Start of Block

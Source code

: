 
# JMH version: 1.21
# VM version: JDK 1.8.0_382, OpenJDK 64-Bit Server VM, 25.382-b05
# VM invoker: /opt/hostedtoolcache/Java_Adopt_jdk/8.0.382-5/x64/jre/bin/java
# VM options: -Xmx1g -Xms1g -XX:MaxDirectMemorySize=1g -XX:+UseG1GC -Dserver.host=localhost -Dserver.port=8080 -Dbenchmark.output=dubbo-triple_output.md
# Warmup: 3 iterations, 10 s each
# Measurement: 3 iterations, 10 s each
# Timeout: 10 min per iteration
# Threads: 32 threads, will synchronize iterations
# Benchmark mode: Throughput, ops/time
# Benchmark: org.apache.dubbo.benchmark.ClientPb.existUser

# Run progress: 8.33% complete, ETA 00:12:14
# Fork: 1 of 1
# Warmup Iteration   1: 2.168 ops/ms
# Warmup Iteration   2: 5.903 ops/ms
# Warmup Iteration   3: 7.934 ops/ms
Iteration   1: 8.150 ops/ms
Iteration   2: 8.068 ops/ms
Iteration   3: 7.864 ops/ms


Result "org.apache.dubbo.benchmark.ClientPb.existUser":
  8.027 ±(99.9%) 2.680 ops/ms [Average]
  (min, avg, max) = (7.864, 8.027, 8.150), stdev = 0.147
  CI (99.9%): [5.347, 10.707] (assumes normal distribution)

End of Block

__What is required__.
From the records above, return each line where "dubbo" occurs.

__Answer to the problem__.
# VM options: -Xmx1g -Xms1g -XX:MaxDirectMemorySize=1g -XX:+UseG1GC -Dserver.host=localhost -Dserver.port=8080 -Dbenchmark.output=dubbo-triple_output.md
# Benchmark: org.apache.dubbo.benchmark.ClientPb.existUser
Result "org.apache.dubbo.benchmark.ClientPb.existUser":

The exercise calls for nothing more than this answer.